Wednesday, January 30, 2008

I See You Baby, Showing That Ass

When I was a little kid, my dad referred to any foolish or embarrasing act in public as "showing your ass." Tantrums, spilled beverages, shouting matches, sloppy drunkeness or generally acting like an idiot are all "showing your ass." I don't know if this is a southernism or not, but in my world someone "acting a fool" is "showing their ass."

So, I showed my ass at the pool today.

Not in the way my dad meant, though.

No hissy fits, no tantrums, no diva-ish behavior.

Instead, my trusty purple Speedo finally gave up the ghost. It was pretty ratty and getting transparent in the back but since the background of the pattern was a light color you really didn't know whether it was my skin or the suit. But the suits we've bought on e-bay were not the right size. I'm not small, I tell you. And, it's almost time for the REI dividend so I was waiting.

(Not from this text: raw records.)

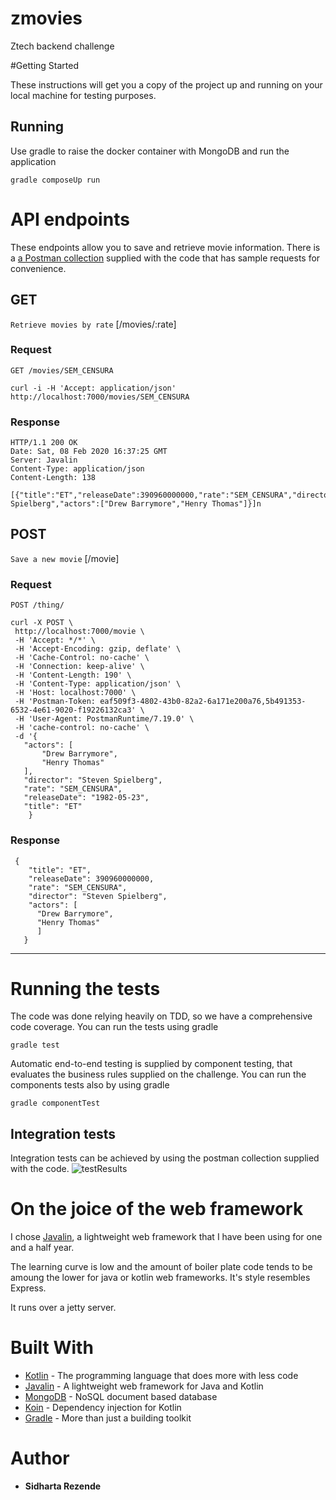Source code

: # zmovies
Ztech backend challenge


#Getting Started

These instructions will get you a copy of the project up and running on your local machine for testing purposes. 

## Running

Use gradle to raise the docker container with MongoDB and run the application

```
gradle composeUp run
```

# API endpoints

These endpoints allow you to save and retrieve movie information.
There is a [a Postman collection](https://github.com/the-sidh/zmovies/blob/master/postman/ZTech.postman_collection.json) supplied with the code that has sample requests for convenience.

## GET
`Retrieve movies by rate` [/movies/:rate]<br/>
### Request

`GET /movies/SEM_CENSURA`

    curl -i -H 'Accept: application/json' http://localhost:7000/movies/SEM_CENSURA

### Response

    HTTP/1.1 200 OK
    Date: Sat, 08 Feb 2020 16:37:25 GMT
    Server: Javalin
    Content-Type: application/json
    Content-Length: 138

    [{"title":"ET","releaseDate":390960000000,"rate":"SEM_CENSURA","director":"Steven Spielberg","actors":["Drew Barrymore","Henry Thomas"]}]n
## POST
`Save a new movie` [/movie] <br/>
### Request

`POST /thing/`

    curl -X POST \
     http://localhost:7000/movie \
     -H 'Accept: */*' \
     -H 'Accept-Encoding: gzip, deflate' \
     -H 'Cache-Control: no-cache' \
     -H 'Connection: keep-alive' \
     -H 'Content-Length: 190' \
     -H 'Content-Type: application/json' \
     -H 'Host: localhost:7000' \
     -H 'Postman-Token: eaf509f3-4802-43b0-82a2-6a171e200a76,5b491353-6532-4e61-9020-f19226132ca3' \
     -H 'User-Agent: PostmanRuntime/7.19.0' \
     -H 'cache-control: no-cache' \
     -d '{
       "actors": [
           "Drew Barrymore",
           "Henry Thomas"
       ],
       "director": "Steven Spielberg",
       "rate": "SEM_CENSURA",
       "releaseDate": "1982-05-23",
       "title": "ET"
        }

### Response

     {
        "title": "ET",
        "releaseDate": 390960000000,
        "rate": "SEM_CENSURA",
        "director": "Steven Spielberg",
        "actors": [
          "Drew Barrymore",
          "Henry Thomas"
          ]
       }
___

# Running the tests

The code was done relying heavily on TDD, so we have a comprehensive code coverage.
You can run the tests using gradle
```
gradle test
```
Automatic end-to-end testing is supplied by component testing, that evaluates the business rules supplied on the challenge. You can run the components tests also by using gradle
```
gradle componentTest
```

## Integration tests

Integration tests can be achieved by using the postman collection supplied with the code.
![testResults](https://github.com/the-sidh/zmovies/blob/master/testsuccess.png)
# On the joice of the web framework

I chose [Javalin](http://https://javalin.io/), a lightweight web framework that I have been using for one and a half year. 

The learning curve is low and the amount of boiler plate code tends to be amoung the lower for java or kotlin web frameworks. 
It's style resembles Express.

It runs over a jetty server.

# Built With

* [Kotlin](https://kotlinlang.org/) - The programming language that does more with less code
* [Javalin](http://https://javalin.io/) - A lightweight web framework for Java and Kotlin
* [MongoDB](https://www.mongodb.com/) - NoSQL document based database
* [Koin](https://insert-koin.io/) - Dependency injection for Kotlin
* [Gradle](https://gradle.org/) - More than just a building toolkit

# Author

* **Sidharta Rezende**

My suit was of a similar style to this one

Anyway, I was swimming along on my planned endurance swim. My 500 warm-up went fine. Midway through my long set (3,000 yds), I felt like my suit was doing something weird. Maybe it's getting a runner, I thought. Or, maybe I dropped some toilet paper in my suit. However, this was my endurance day where I do the non-stop swimming in preparation for the 5K race so I kept going. You wouldn't think you could feel a breeze in the water being all wet anyway, but I thought there might be a breeze.

The guy in the lane next to me was hanging out on the wall for a really long time, which was weird because he was sharing a lane. I ignored him. This was an endurance swim and that means no stopping. I even tread water to adjust my googles. No stopping.

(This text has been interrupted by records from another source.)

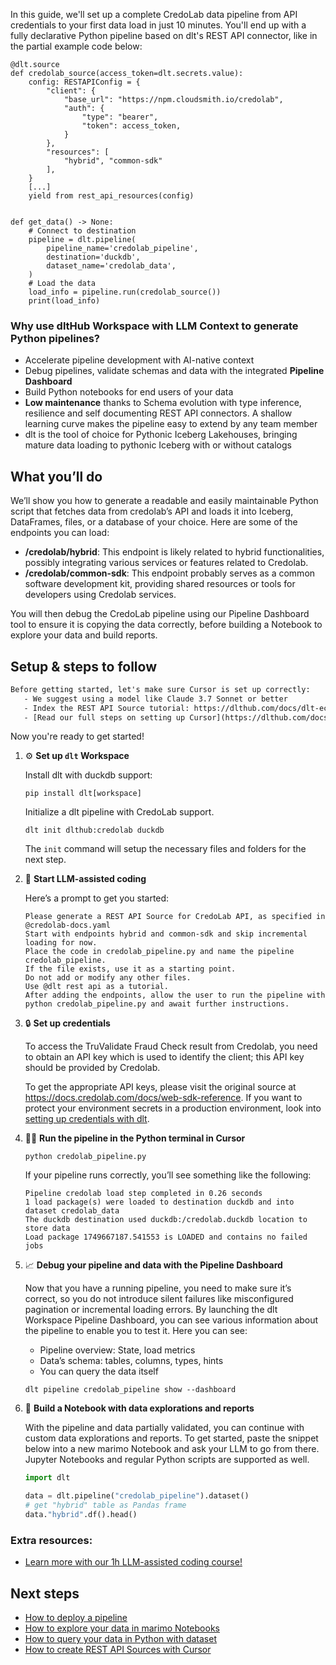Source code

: In this guide, we'll set up a complete CredoLab data pipeline from API credentials to your first data load in just 10 minutes. You'll end up with a fully declarative Python pipeline based on dlt's REST API connector, like in the partial example code below:

```python-outcome
@dlt.source
def credolab_source(access_token=dlt.secrets.value):
    config: RESTAPIConfig = {
        "client": {
            "base_url": "https://npm.cloudsmith.io/credolab",
            "auth": {
                "type": "bearer",
                "token": access_token,
            }
        },
        "resources": [
            "hybrid", "common-sdk"
        ],
    }
    [...]
    yield from rest_api_resources(config)


def get_data() -> None:
    # Connect to destination
    pipeline = dlt.pipeline(
        pipeline_name='credolab_pipeline',
        destination='duckdb',
        dataset_name='credolab_data', 
    )
    # Load the data
    load_info = pipeline.run(credolab_source())
    print(load_info) 
```

### Why use dltHub Workspace with LLM Context to generate Python pipelines?

- Accelerate pipeline development with AI-native context
- Debug pipelines, validate schemas and data with the integrated **Pipeline Dashboard**
- Build Python notebooks for end users of your data
- **Low maintenance** thanks to Schema evolution with type inference, resilience and self documenting REST API connectors. A shallow learning curve makes the pipeline easy to extend by any team member
- dlt is the tool of choice for Pythonic Iceberg Lakehouses, bringing mature data loading to pythonic Iceberg with or without catalogs

## What you’ll do

We’ll show you how to generate a readable and easily maintainable Python script that fetches data from credolab’s API and loads it into Iceberg, DataFrames, files, or a database of your choice. Here are some of the endpoints you can load:

- **/credolab/hybrid**: This endpoint is likely related to hybrid functionalities, possibly integrating various services or features related to Credolab.
- **/credolab/common-sdk**: This endpoint probably serves as a common software development kit, providing shared resources or tools for developers using Credolab services.

You will then debug the CredoLab pipeline using our Pipeline Dashboard tool to ensure it is copying the data correctly, before building a Notebook to explore your data and build reports.

## Setup & steps to follow

```default
Before getting started, let's make sure Cursor is set up correctly:
   - We suggest using a model like Claude 3.7 Sonnet or better
   - Index the REST API Source tutorial: https://dlthub.com/docs/dlt-ecosystem/verified-sources/rest_api/ and add it to context as **@dlt rest api**
   - [Read our full steps on setting up Cursor](https://dlthub.com/docs/dlt-ecosystem/llm-tooling/cursor-restapi#23-configuring-cursor-with-documentation)
```

Now you're ready to get started!

1. ⚙️ **Set up `dlt` Workspace**
    
    Install dlt with duckdb support:
    ```shell
    pip install dlt[workspace]
    ```

    Initialize a dlt pipeline with CredoLab support.
    ```shell
    dlt init dlthub:credolab duckdb
    ```

    The `init` command will setup the necessary files and folders for the next step.
    
2. 🤠 **Start LLM-assisted coding**
    
    Here’s a prompt to get you started:
    
    ```prompt
    Please generate a REST API Source for CredoLab API, as specified in @credolab-docs.yaml 
    Start with endpoints hybrid and common-sdk and skip incremental loading for now. 
    Place the code in credolab_pipeline.py and name the pipeline credolab_pipeline. 
    If the file exists, use it as a starting point. 
    Do not add or modify any other files. 
    Use @dlt rest api as a tutorial. 
    After adding the endpoints, allow the user to run the pipeline with python credolab_pipeline.py and await further instructions.
    ```

    
3. 🔒 **Set up credentials** 
    
    To access the TruValidate Fraud Check result from Credolab, you need to obtain an API key which is used to identify the client; this API key should be provided by Credolab.
    
    To get the appropriate API keys, please visit the original source at https://docs.credolab.com/docs/web-sdk-reference.
    If you want to protect your environment secrets in a production environment, look into [setting up credentials with dlt](https://dlthub.com/docs/walkthroughs/add_credentials).
    
4. 🏃‍♀️ **Run the pipeline in the Python terminal in Cursor**
    
    ```shell
    python credolab_pipeline.py
    ```
    
    If your pipeline runs correctly, you’ll see something like the following:
    
    ```shell
    Pipeline credolab load step completed in 0.26 seconds
    1 load package(s) were loaded to destination duckdb and into dataset credolab_data
    The duckdb destination used duckdb:/credolab.duckdb location to store data
    Load package 1749667187.541553 is LOADED and contains no failed jobs
    ```
    
5. 📈 **Debug your pipeline and data with the Pipeline Dashboard**

    Now that you have a running pipeline, you need to make sure it’s correct, so you do not introduce silent failures like misconfigured pagination or incremental loading errors. By launching the dlt Workspace Pipeline Dashboard, you can see various information about the pipeline to enable you to test it. Here you can see:
    - Pipeline overview: State, load metrics
    - Data’s schema: tables, columns, types, hints
    - You can query the data itself
    
    ```shell
    dlt pipeline credolab_pipeline show --dashboard
    ```
    
6. 🐍 **Build a Notebook with data explorations and reports**

    With the pipeline and data partially validated, you can continue with custom data explorations and reports. To get started, paste the snippet below into a new marimo Notebook and ask your LLM to go from there. Jupyter Notebooks and regular Python scripts are supported as well.

    
    ```python
    import dlt

   data = dlt.pipeline("credolab_pipeline").dataset()
   # get "hybrid" table as Pandas frame
   data."hybrid".df().head()
    ```

### Extra resources:

- [Learn more with our 1h LLM-assisted coding course!](https://www.youtube.com/watch?v=GGid70rnJuM)

## Next steps

- [How to deploy a pipeline](https://dlthub.com/docs/walkthroughs/deploy-a-pipeline)
- [How to explore your data in marimo Notebooks](https://dlthub.com/docs/general-usage/dataset-access/marimo)
- [How to query your data in Python with dataset](https://dlthub.com/docs/general-usage/dataset-access/dataset)
- [How to create REST API Sources with Cursor](https://dlthub.com/docs/dlt-ecosystem/llm-tooling/cursor-restapi)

Then, some feet appeared at the end of my lane. I burst out of the water in surprise and there was Doug.

"Your suit is ripped," he said.

"Oh, did it run?"

"Um . . . "

"Can you tell?"

"I can see your tattoo."

"Oooh. I have another 1,000 to do." Thinking that it can't be so bad. No one is looking at my bottom.

"Want me to bring you my towel after I shower?"

"No, that's OK. I'll be all right."

"I'll bring you my towel."

"OK," I said while I thought that perhaps the run was really bad. No matter, I had a swim to do and I was going to do it. I finished the 3,000 and would have kept going to 3,500 because I felt good, but Doug was waiting for me.

I got out of the pool and sat on the edge and assessed (HA!) the problem. So you see the seam that runs vertically from the bottom of the back area down and around the bottom? My suit ripped along that seam from the beginning all the way around to the midpoint. If you know what I mean. All of the pool had a good view of my bottom and stretch marks and all of that stuff every time I did a flip turn. For 3,000 yards in a row.


So, now I'm in the market for a new suit. I'll be wearing a bikini for my swim tomorrow. Not very cool for the swim crowd but better than having my bottom hanging out.

PS I was going to post a link to a site to explain a "run" or "ladder" to the non-nylon familiar folks, but all I found were folks who are REALLY into laddered stockings, with videos. Ew.


Wes said...

ROFL! Oopsie :-) My dad used to call it "getting your ass up around your shoulders"!

Triathletes never quit :-)

Dorothy Gould said...

Good for you, not letting a little thing like that slow you down...very funny!

Nat said...

OMG that is hysterical. I thought crap like that only happened to me. This proves it. You and me are perfect training partners. Great prices.

jasonaut said...

Your story brightens my day like a full moon the night.

Al gets her suits from They have pirate-style, dragons, etc. They're pricy, but sturdy, very cool lookin and girly.

Charlie said...


Dogwood Girl said...

My Dad also calls it "showing your ass." He's Savannah folk - yours?

And of course, my sister and I also call it that now.

You have a nice ass - might as well show it off.